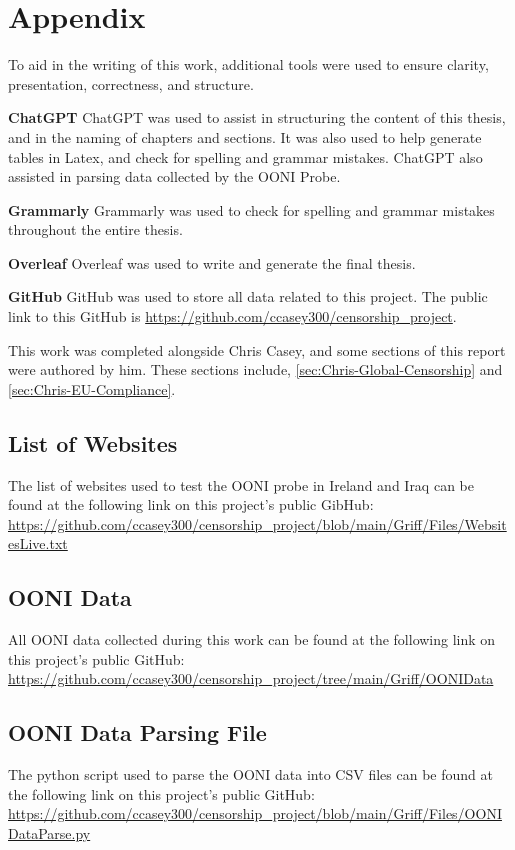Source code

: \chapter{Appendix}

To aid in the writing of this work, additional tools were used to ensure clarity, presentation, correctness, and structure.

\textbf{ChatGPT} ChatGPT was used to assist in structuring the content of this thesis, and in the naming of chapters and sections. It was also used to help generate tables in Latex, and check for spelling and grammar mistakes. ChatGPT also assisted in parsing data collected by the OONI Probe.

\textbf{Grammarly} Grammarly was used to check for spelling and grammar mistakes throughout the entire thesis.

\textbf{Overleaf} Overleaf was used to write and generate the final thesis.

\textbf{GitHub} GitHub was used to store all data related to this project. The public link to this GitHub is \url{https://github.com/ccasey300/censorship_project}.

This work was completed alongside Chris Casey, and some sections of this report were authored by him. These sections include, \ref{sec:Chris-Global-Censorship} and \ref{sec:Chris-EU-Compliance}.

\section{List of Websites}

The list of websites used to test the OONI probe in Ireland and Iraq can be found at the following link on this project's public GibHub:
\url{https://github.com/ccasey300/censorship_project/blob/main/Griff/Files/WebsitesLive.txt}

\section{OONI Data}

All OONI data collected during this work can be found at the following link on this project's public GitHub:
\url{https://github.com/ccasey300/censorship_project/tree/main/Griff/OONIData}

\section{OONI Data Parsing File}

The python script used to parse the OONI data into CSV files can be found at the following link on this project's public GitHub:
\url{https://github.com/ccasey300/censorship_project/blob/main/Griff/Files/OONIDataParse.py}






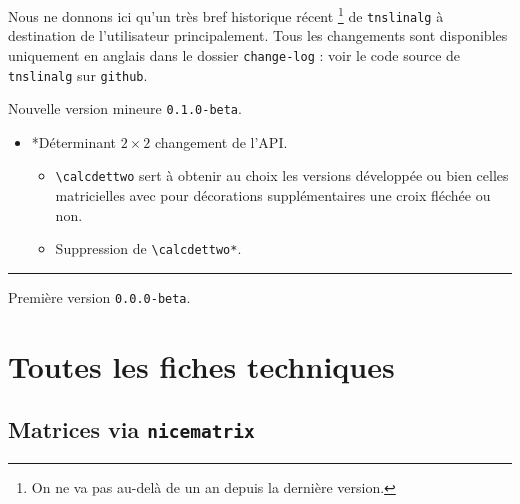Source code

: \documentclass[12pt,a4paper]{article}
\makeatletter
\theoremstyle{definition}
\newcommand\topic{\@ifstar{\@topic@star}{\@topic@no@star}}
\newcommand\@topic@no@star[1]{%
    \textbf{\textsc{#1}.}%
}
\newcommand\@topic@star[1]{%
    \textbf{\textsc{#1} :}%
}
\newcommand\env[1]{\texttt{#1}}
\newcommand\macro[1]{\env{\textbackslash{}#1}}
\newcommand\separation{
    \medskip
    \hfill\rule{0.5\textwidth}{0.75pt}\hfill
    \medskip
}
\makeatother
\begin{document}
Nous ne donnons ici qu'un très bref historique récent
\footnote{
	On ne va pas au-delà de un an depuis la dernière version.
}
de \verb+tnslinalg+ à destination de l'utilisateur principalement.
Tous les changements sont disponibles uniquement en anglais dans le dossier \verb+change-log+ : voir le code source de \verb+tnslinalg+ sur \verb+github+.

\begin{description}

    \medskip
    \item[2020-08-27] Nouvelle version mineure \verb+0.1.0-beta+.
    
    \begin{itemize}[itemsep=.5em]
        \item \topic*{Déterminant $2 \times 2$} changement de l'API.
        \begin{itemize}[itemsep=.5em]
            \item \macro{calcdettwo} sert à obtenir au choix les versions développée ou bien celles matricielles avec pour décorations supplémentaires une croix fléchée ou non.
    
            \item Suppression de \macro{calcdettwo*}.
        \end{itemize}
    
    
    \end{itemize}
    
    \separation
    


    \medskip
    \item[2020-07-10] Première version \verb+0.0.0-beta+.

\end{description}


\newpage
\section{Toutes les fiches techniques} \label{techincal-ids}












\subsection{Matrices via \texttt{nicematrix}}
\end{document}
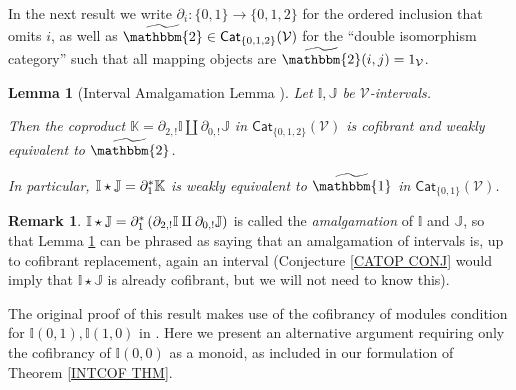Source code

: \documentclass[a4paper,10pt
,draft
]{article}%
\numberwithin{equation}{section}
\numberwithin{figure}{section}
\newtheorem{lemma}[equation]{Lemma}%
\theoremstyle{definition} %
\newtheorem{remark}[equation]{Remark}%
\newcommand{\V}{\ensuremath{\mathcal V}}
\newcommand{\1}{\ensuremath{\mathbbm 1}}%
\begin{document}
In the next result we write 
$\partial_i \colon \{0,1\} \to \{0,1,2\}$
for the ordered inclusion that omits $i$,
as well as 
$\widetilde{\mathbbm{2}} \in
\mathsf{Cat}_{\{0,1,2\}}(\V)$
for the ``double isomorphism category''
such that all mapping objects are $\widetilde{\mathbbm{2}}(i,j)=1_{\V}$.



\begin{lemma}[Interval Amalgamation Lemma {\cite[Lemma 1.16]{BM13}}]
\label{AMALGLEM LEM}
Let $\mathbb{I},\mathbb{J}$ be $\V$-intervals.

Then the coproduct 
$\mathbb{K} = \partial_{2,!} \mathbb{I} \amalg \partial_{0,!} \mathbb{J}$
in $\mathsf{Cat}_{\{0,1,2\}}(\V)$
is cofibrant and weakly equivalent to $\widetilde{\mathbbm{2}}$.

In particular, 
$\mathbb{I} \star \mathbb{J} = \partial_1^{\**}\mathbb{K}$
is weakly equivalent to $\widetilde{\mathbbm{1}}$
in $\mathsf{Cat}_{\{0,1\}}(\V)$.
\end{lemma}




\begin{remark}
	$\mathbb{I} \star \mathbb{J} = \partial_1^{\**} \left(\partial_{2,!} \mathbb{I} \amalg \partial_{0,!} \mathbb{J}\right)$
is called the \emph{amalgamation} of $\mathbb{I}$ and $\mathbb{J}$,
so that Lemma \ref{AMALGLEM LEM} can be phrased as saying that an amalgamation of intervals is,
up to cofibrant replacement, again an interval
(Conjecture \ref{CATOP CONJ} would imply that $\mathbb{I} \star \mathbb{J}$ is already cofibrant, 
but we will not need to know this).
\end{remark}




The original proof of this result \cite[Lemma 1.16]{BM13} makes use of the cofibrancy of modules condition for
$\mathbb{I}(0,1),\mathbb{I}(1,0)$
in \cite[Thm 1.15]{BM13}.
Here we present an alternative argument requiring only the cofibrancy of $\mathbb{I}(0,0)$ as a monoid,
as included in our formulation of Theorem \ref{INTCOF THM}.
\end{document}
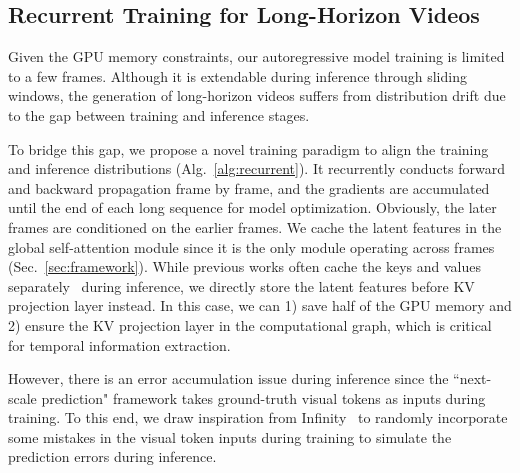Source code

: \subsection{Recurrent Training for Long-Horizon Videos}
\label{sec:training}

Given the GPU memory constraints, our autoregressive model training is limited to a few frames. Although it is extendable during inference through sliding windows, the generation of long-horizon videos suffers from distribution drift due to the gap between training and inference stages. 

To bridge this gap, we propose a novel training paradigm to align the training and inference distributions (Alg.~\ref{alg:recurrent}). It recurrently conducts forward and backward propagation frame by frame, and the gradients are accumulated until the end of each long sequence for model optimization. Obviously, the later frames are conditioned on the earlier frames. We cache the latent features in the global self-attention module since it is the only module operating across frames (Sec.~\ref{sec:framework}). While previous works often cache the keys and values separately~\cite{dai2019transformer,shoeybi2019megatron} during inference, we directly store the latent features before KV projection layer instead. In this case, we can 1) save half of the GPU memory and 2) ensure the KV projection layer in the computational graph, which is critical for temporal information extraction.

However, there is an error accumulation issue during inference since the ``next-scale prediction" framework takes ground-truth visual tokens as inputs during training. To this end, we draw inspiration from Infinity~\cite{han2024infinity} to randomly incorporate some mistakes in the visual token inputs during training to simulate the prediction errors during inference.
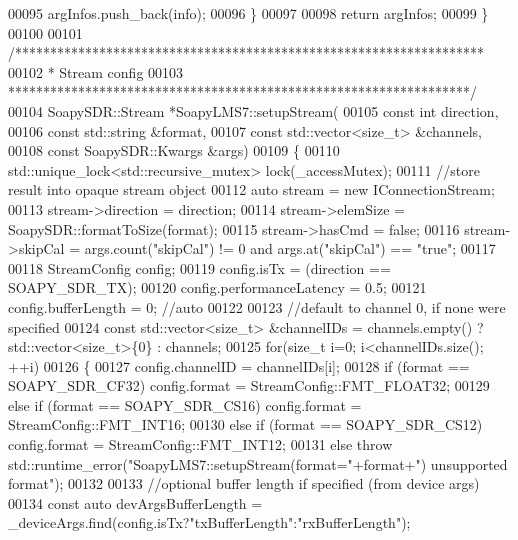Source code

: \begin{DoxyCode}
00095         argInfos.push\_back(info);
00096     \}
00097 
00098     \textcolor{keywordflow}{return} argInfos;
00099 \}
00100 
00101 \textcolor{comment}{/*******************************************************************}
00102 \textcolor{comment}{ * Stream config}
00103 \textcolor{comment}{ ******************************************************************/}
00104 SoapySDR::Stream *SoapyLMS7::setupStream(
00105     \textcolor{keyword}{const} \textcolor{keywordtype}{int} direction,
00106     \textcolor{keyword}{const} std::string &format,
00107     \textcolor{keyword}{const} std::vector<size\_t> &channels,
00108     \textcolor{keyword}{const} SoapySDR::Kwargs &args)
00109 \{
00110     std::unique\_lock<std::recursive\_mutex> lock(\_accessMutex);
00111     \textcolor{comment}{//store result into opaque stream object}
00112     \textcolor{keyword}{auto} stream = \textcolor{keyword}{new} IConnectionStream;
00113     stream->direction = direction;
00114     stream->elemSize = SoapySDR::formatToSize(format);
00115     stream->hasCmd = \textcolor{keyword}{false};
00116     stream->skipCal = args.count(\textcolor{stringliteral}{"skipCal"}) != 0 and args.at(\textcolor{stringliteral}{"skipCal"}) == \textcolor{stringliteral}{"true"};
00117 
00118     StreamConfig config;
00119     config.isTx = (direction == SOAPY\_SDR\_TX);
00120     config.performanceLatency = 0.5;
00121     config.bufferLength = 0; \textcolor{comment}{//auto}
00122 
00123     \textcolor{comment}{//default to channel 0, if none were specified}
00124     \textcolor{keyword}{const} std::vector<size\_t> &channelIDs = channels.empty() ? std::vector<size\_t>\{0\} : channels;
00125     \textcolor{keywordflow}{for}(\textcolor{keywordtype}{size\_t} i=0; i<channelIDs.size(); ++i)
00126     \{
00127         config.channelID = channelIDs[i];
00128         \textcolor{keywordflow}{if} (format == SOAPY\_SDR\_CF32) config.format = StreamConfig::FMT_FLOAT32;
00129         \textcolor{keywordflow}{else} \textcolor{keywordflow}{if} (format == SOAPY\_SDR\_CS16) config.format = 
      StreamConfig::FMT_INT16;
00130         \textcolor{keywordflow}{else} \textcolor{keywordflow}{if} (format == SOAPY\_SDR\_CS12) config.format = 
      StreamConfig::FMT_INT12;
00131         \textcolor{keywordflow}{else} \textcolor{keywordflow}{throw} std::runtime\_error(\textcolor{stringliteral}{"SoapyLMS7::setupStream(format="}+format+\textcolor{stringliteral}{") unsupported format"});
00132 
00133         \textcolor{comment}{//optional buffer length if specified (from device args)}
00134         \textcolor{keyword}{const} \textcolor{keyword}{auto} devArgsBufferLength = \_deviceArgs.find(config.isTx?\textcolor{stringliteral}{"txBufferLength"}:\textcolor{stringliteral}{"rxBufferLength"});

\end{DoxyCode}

Task to carry out
Copy out precisely those lines which run from the one containing "config.bufferLength = 0;" to the end of the material.

Solution to this problem
00121     config.bufferLength = 0; \textcolor{comment}{//auto}
00122 
00123     \textcolor{comment}{//default to channel 0, if none were specified}
00124     \textcolor{keyword}{const} std::vector<size\_t> &channelIDs = channels.empty() ? std::vector<size\_t>\{0\} : channels;
00125     \textcolor{keywordflow}{for}(\textcolor{keywordtype}{size\_t} i=0; i<channelIDs.size(); ++i)
00126     \{
00127         config.channelID = channelIDs[i];
00128         \textcolor{keywordflow}{if} (format == SOAPY\_SDR\_CF32) config.format = StreamConfig::FMT_FLOAT32;
00129         \textcolor{keywordflow}{else} \textcolor{keywordflow}{if} (format == SOAPY\_SDR\_CS16) config.format = 
      StreamConfig::FMT_INT16;
00130         \textcolor{keywordflow}{else} \textcolor{keywordflow}{if} (format == SOAPY\_SDR\_CS12) config.format = 
      StreamConfig::FMT_INT12;
00131         \textcolor{keywordflow}{else} \textcolor{keywordflow}{throw} std::runtime\_error(\textcolor{stringliteral}{"SoapyLMS7::setupStream(format="}+format+\textcolor{stringliteral}{") unsupported format"});
00132 
00133         \textcolor{comment}{//optional buffer length if specified (from device args)}
00134         \textcolor{keyword}{const} \textcolor{keyword}{auto} devArgsBufferLength = \_deviceArgs.find(config.isTx?\textcolor{stringliteral}{"txBufferLength"}:\textcolor{stringliteral}{"rxBufferLength"});

\end{DoxyCode}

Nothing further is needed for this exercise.